═══ SUPPLIED MATERIAL ═══

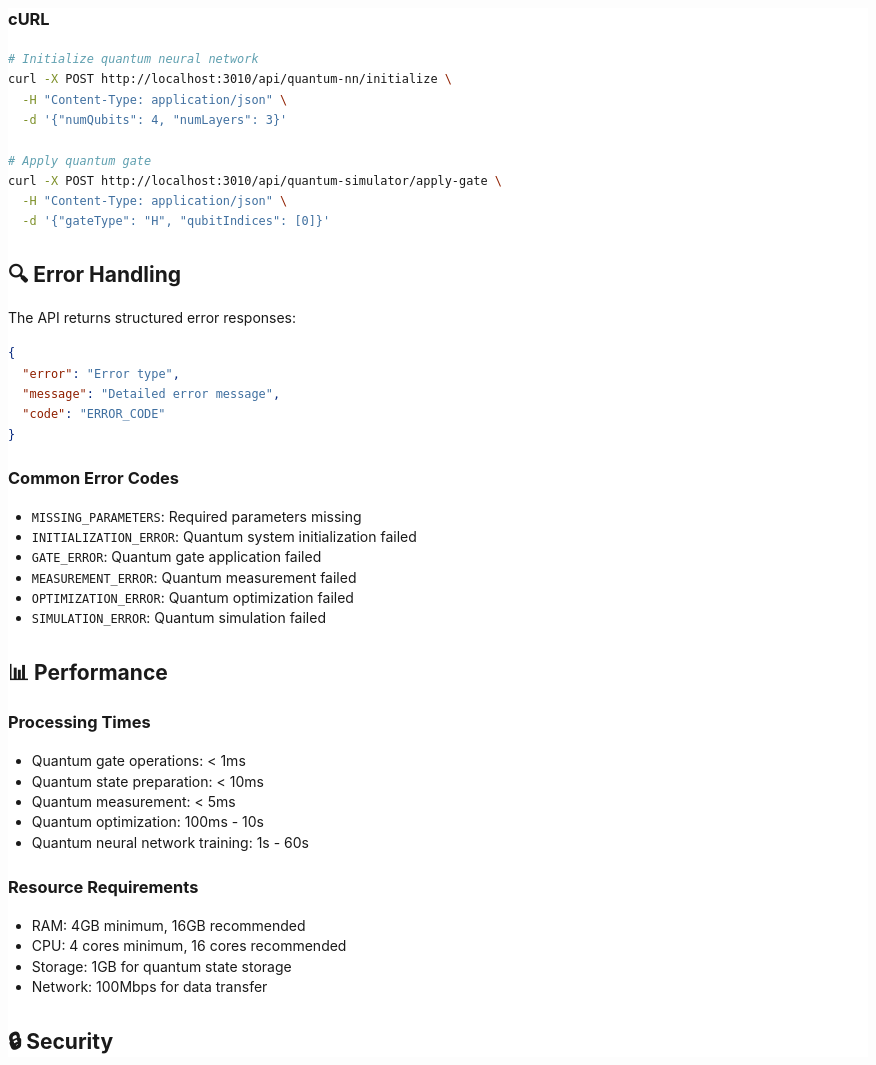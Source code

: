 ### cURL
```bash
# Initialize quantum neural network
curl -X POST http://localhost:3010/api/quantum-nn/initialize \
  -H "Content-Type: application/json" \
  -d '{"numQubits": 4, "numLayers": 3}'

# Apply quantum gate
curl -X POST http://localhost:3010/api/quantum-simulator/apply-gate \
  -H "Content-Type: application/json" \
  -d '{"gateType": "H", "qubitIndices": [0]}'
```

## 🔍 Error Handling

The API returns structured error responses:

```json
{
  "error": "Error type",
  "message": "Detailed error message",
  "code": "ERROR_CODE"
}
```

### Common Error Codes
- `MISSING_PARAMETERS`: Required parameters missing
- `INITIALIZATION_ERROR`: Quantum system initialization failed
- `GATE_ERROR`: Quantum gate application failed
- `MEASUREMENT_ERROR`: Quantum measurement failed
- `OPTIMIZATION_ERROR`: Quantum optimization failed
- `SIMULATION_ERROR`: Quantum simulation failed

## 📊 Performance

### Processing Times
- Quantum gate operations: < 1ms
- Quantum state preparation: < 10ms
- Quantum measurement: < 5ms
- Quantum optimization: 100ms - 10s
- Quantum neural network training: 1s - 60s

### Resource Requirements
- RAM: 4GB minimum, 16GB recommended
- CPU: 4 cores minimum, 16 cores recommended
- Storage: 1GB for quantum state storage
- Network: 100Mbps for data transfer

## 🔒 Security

═══

- _YOUR INSTRUCTIONS_: Your answer must be the lines from the one that contains "The API returns" through the last line of the entries above, copied exactly, with no other lines.

- _WRITTEN SOLUTION_:
The API returns structured error responses:

```json
{
  "error": "Error type",
  "message": "Detailed error message",
  "code": "ERROR_CODE"
}
```

### Common Error Codes
- `MISSING_PARAMETERS`: Required parameters missing
- `INITIALIZATION_ERROR`: Quantum system initialization failed
- `GATE_ERROR`: Quantum gate application failed
- `MEASUREMENT_ERROR`: Quantum measurement failed
- `OPTIMIZATION_ERROR`: Quantum optimization failed
- `SIMULATION_ERROR`: Quantum simulation failed

## 📊 Performance

### Processing Times
- Quantum gate operations: < 1ms
- Quantum state preparation: < 10ms
- Quantum measurement: < 5ms
- Quantum optimization: 100ms - 10s
- Quantum neural network training: 1s - 60s

### Resource Requirements
- RAM: 4GB minimum, 16GB recommended
- CPU: 4 cores minimum, 16 cores recommended
- Storage: 1GB for quantum state storage
- Network: 100Mbps for data transfer

## 🔒 Security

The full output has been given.